If this is rated current in the secondary and the base must be the 2.25 MVA winding.
However, if this is rated current in the primary, the current and hence the voltage must be twice as much. The base will be 4.5 MVA and twice the voltage on twice the base will give the same PU value.
However, the secondary will be carrying 200% of rated current if the transformer is tested with this base (4.5 MVA).
Bill
--------------------
"Why not the best?"
Jimmy Carter
RE: Impedance Transformer Calculation Based on Short Circuit Tests.
This was what we were doing. Full load at secondary 2.25 MVA (half of primary winding) and use as base 2.25 MVA at primary. We was in doubt in what MVA base to use (2.25 or 4.5 MVA), but considering what 7anoter4 said, now, I really think that I should use 2.25 MVA in all three windings. Thinking in a two winding transformer, power base is the same for both windings.
RE: Impedance Transformer Calculation Based on Short Circuit Tests.
RE: Impedance Transformer Calculation Based on Short Circuit Tests.
Base MVA is not important.Generally these are expressed for the rated secondary MVA ie 2.25 MVA. But in this case there is one more %impedance ie the impedance between primary and with both secondaries shorted.For this transformer it will be roughly 10.2% on 4.5 MVA base.Note for this impedance usually the base will be the rated MVA of primary.

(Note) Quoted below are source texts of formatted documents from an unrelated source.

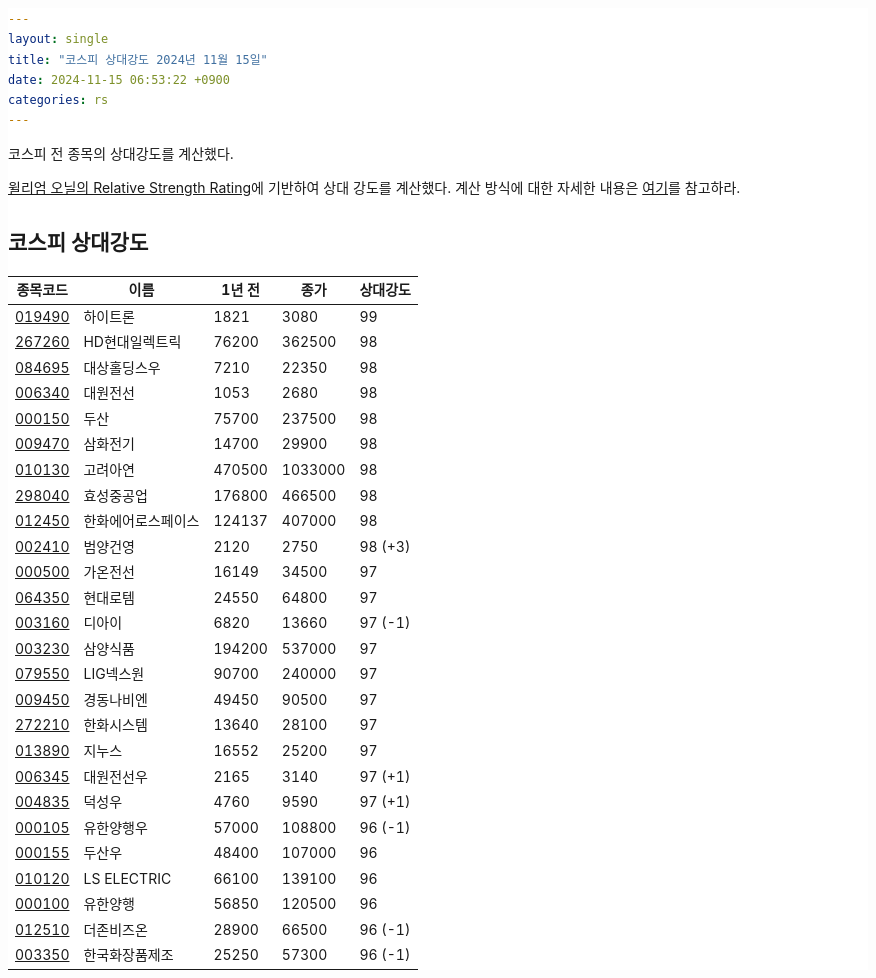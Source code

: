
 ```yaml
---
layout: single
title: "코스피 상대강도 2024년 11월 15일"
date: 2024-11-15 06:53:22 +0900
categories: rs
---
```

코스피 전 종목의 상대강도를 계산했다.

[윌리엄 오닐의 Relative Strength Rating](https://www.williamoneil.com/proprietary-ratings-and-rankings/)에 기반하여 상대 강도를 계산했다.
계산 방식에 대한 자세한 내용은 [여기](https://dalinaum.github.io/investment/2024/08/26/how-i-calculated-relative-strength.html)를 참고하라.

## 코스피 상대강도

|종목코드|이름|1년 전|종가|상대강도|
|------|---|-----|--|------|
|[019490](https://finance.daum.net/quotes/A019490)|하이트론|1821|3080|99 |
|[267260](https://finance.daum.net/quotes/A267260)|HD현대일렉트릭|76200|362500|98 |
|[084695](https://finance.daum.net/quotes/A084695)|대상홀딩스우|7210|22350|98 |
|[006340](https://finance.daum.net/quotes/A006340)|대원전선|1053|2680|98 |
|[000150](https://finance.daum.net/quotes/A000150)|두산|75700|237500|98 |
|[009470](https://finance.daum.net/quotes/A009470)|삼화전기|14700|29900|98 |
|[010130](https://finance.daum.net/quotes/A010130)|고려아연|470500|1033000|98 |
|[298040](https://finance.daum.net/quotes/A298040)|효성중공업|176800|466500|98 |
|[012450](https://finance.daum.net/quotes/A012450)|한화에어로스페이스|124137|407000|98 |
|[002410](https://finance.daum.net/quotes/A002410)|범양건영|2120|2750|98 (+3)|
|[000500](https://finance.daum.net/quotes/A000500)|가온전선|16149|34500|97 |
|[064350](https://finance.daum.net/quotes/A064350)|현대로템|24550|64800|97 |
|[003160](https://finance.daum.net/quotes/A003160)|디아이|6820|13660|97 (-1)|
|[003230](https://finance.daum.net/quotes/A003230)|삼양식품|194200|537000|97 |
|[079550](https://finance.daum.net/quotes/A079550)|LIG넥스원|90700|240000|97 |
|[009450](https://finance.daum.net/quotes/A009450)|경동나비엔|49450|90500|97 |
|[272210](https://finance.daum.net/quotes/A272210)|한화시스템|13640|28100|97 |
|[013890](https://finance.daum.net/quotes/A013890)|지누스|16552|25200|97 |
|[006345](https://finance.daum.net/quotes/A006345)|대원전선우|2165|3140|97 (+1)|
|[004835](https://finance.daum.net/quotes/A004835)|덕성우|4760|9590|97 (+1)|
|[000105](https://finance.daum.net/quotes/A000105)|유한양행우|57000|108800|96 (-1)|
|[000155](https://finance.daum.net/quotes/A000155)|두산우|48400|107000|96 |
|[010120](https://finance.daum.net/quotes/A010120)|LS ELECTRIC|66100|139100|96 |
|[000100](https://finance.daum.net/quotes/A000100)|유한양행|56850|120500|96 |
|[012510](https://finance.daum.net/quotes/A012510)|더존비즈온|28900|66500|96 (-1)|
|[003350](https://finance.daum.net/quotes/A003350)|한국화장품제조|25250|57300|96 (-1)|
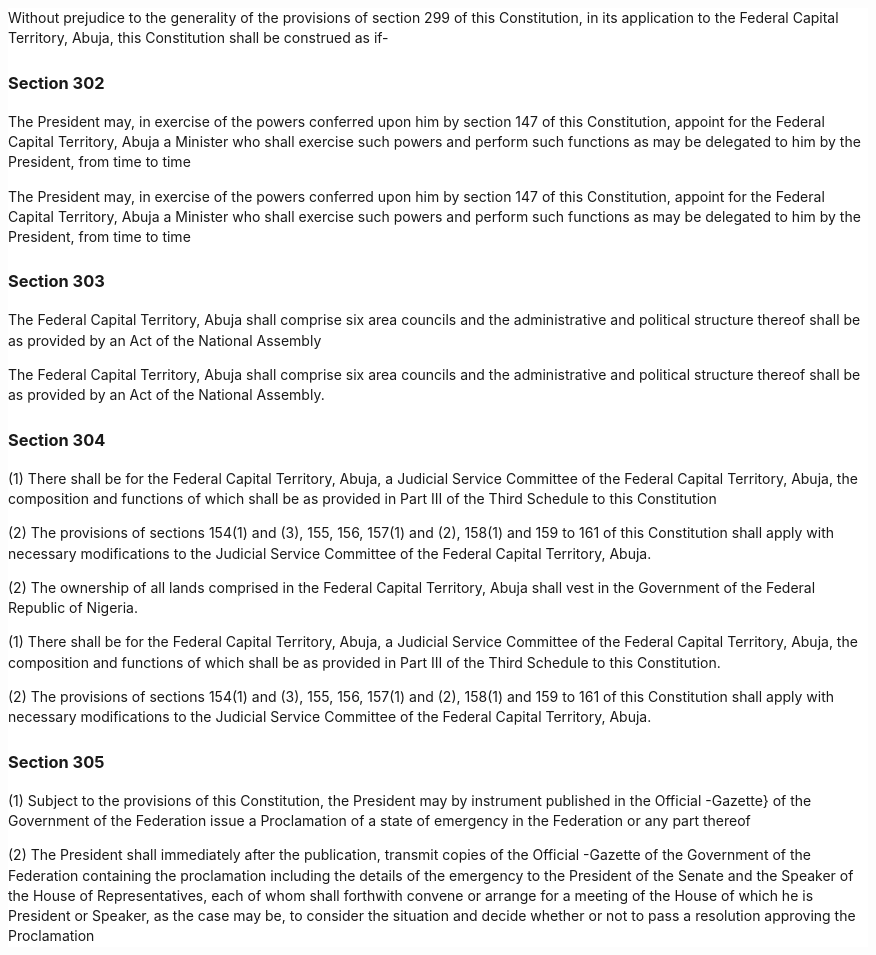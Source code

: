 Without prejudice to the generality of the provisions of section 299 of this Constitution, in its application to the Federal Capital Territory, Abuja, this Constitution shall be construed as if-

### Section 302

The President may, in exercise of the powers conferred upon him by section 147 of this Constitution, appoint for the Federal Capital Territory, Abuja a Minister who shall exercise such powers and perform such functions as may be delegated to him by the President, from time to time

 The President may, in exercise of the powers conferred upon him by section 147 of this Constitution, appoint for the Federal Capital Territory, Abuja a Minister who shall exercise such powers and perform such functions as may be delegated to him by the President, from time to time

### Section 303

The Federal Capital Territory, Abuja shall comprise six area councils and the administrative and political structure thereof shall be as provided by an Act of the National Assembly

The Federal Capital Territory, Abuja shall comprise six area councils and the administrative and political structure thereof shall be as provided by an Act of the National Assembly.

### Section 304

(1) There shall be for the Federal Capital Territory, Abuja, a Judicial Service Committee of the Federal Capital Territory, Abuja, the composition and functions of which shall be as provided in Part III of the Third Schedule to this Constitution

(2) The provisions of sections 154(1) and (3), 155, 156, 157(1) and (2), 158(1) and 159 to 161 of this Constitution shall apply with necessary modifications to the Judicial Service Committee of the Federal Capital Territory, Abuja.

(2) The       ownership of all lands comprised in the Federal Capital Territory, Abuja shall vest in the       Government of the Federal Republic of Nigeria.

 (1) There shall be for the Federal Capital Territory, Abuja, a Judicial Service Committee of the Federal Capital Territory, Abuja, the composition and functions of which shall be as provided in Part III of the Third Schedule to this Constitution.

(2) The       provisions of sections 154(1) and (3), 155, 156, 157(1) and (2), 158(1) and 159 to 161 of       this Constitution shall apply with necessary modifications to the Judicial Service       Committee of the Federal Capital Territory, Abuja.

### Section 305

 (1) Subject to the provisions of this Constitution, the President may by instrument published in the Official -Gazette} of the Government of the Federation issue a Proclamation of a state of emergency in the Federation or any part thereof

(2) The President shall immediately after the publication, transmit copies of the Official -Gazette of the Government of the Federation containing the proclamation including the details of the emergency to the President of the Senate and the Speaker of the House of Representatives, each of whom shall forthwith convene or arrange for a meeting of the House of which he is President or Speaker, as the case may be, to consider the situation and decide whether or not to pass a resolution approving the Proclamation
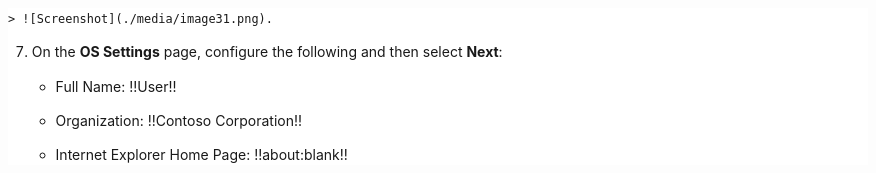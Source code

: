     > ![Screenshot](./media/image31.png).
 
7.  On the **OS Settings** page, configure the following and then
    select **Next**:

    -   Full Name: !!User!!

    -   Organization: !!Contoso
        Corporation!!

    -   Internet Explorer Home
        Page: !!about:blank!!

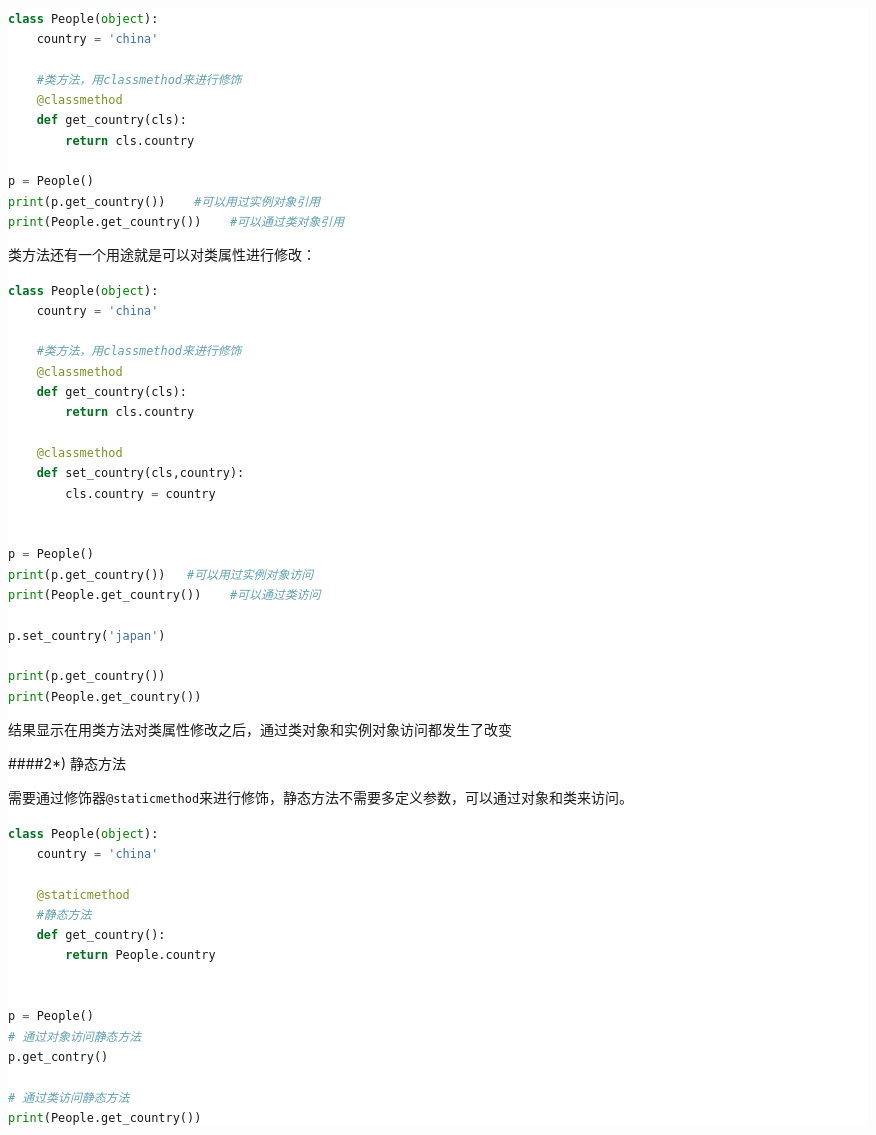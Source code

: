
 ```python
class People(object):
    country = 'china'

    #类方法，用classmethod来进行修饰
    @classmethod
    def get_country(cls):
        return cls.country

p = People()
print(p.get_country())    #可以用过实例对象引用
print(People.get_country())    #可以通过类对象引用
```

类方法还有一个用途就是可以对类属性进行修改：

```python
class People(object):
    country = 'china'

    #类方法，用classmethod来进行修饰
    @classmethod
    def get_country(cls):
        return cls.country

    @classmethod
    def set_country(cls,country):
        cls.country = country


p = People()
print(p.get_country())   #可以用过实例对象访问
print(People.get_country())    #可以通过类访问

p.set_country('japan')   

print(p.get_country())
print(People.get_country())
```

结果显示在用类方法对类属性修改之后，通过类对象和实例对象访问都发生了改变





####2*)  静态方法

需要通过修饰器`@staticmethod`来进行修饰，静态方法不需要多定义参数，可以通过对象和类来访问。

```python
class People(object):
    country = 'china'

    @staticmethod
    #静态方法
    def get_country():
        return People.country


p = People()
# 通过对象访问静态方法
p.get_contry()

# 通过类访问静态方法
print(People.get_country())
```
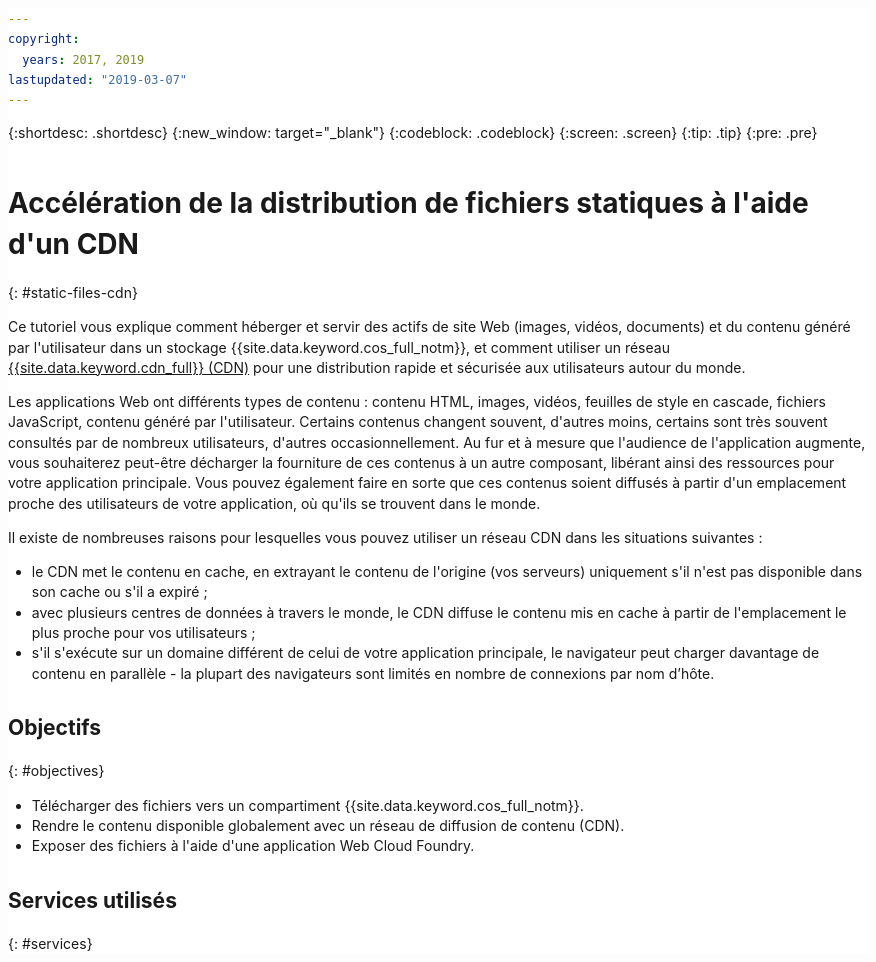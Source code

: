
 ```yaml
---
copyright:
  years: 2017, 2019
lastupdated: "2019-03-07"
---
```


{:shortdesc: .shortdesc}
{:new_window: target="_blank"}
{:codeblock: .codeblock}
{:screen: .screen}
{:tip: .tip}
{:pre: .pre}

# Accélération de la distribution de fichiers statiques à l'aide d'un CDN
{: #static-files-cdn}

Ce tutoriel vous explique comment héberger et servir des actifs de site Web (images, vidéos, documents) et du contenu généré par l'utilisateur dans un stockage {{site.data.keyword.cos_full_notm}}, et comment utiliser un réseau [{{site.data.keyword.cdn_full}} (CDN)](https://{DomainName}/catalog/infrastructure/cdn-powered-by-akamai) pour une distribution rapide et sécurisée aux utilisateurs autour du monde.

Les applications Web ont différents types de contenu : contenu HTML, images, vidéos, feuilles de style en cascade, fichiers JavaScript, contenu généré par l'utilisateur. Certains contenus changent souvent, d'autres moins, certains sont très souvent consultés par de nombreux utilisateurs, d'autres occasionnellement. Au fur et à mesure que l'audience de l'application augmente, vous souhaiterez peut-être décharger la fourniture de ces contenus à un autre composant, libérant ainsi des ressources pour votre application principale. Vous pouvez également faire en sorte que ces contenus soient diffusés à partir d'un emplacement proche des utilisateurs de votre application, où qu'ils se trouvent dans le monde. 

Il existe de nombreuses raisons pour lesquelles vous pouvez utiliser un réseau CDN dans les situations suivantes : 
* le CDN met le contenu en cache, en extrayant le contenu de l'origine (vos serveurs) uniquement s'il n'est pas disponible dans son cache ou s'il a expiré ; 
* avec plusieurs centres de données à travers le monde, le CDN diffuse le contenu mis en cache à partir de l'emplacement le plus proche pour vos utilisateurs ; 
* s'il s'exécute sur un domaine différent de celui de votre application principale, le navigateur peut charger davantage de contenu en parallèle - la plupart des navigateurs sont limités en nombre de connexions par nom d’hôte. 

## Objectifs
{: #objectives}

* Télécharger des fichiers vers un compartiment {{site.data.keyword.cos_full_notm}}.
* Rendre le contenu disponible globalement avec un réseau de diffusion de contenu (CDN). 
* Exposer des fichiers à l'aide d'une application Web Cloud Foundry. 

## Services utilisés
{: #services}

This is an arrangement that is called with less coupled secondaries. ie when you load one secondary the terminal voltage of the other secondary will not be affected due to the regulation in the loaded secondary. This is because of the almost double percentage impedance between secondraies compared to primary to secondary impedance.In this case in three limbed impedance circuit( relevant for multi circuit transformer) the impedance of primary will be almost zero and hence the laoding onn one secondary will not create voltage drop in the terminal voltage of the unloaded secondray.This is physically achieved by placing the secondaries axially one above the other with the primary also axially split equally.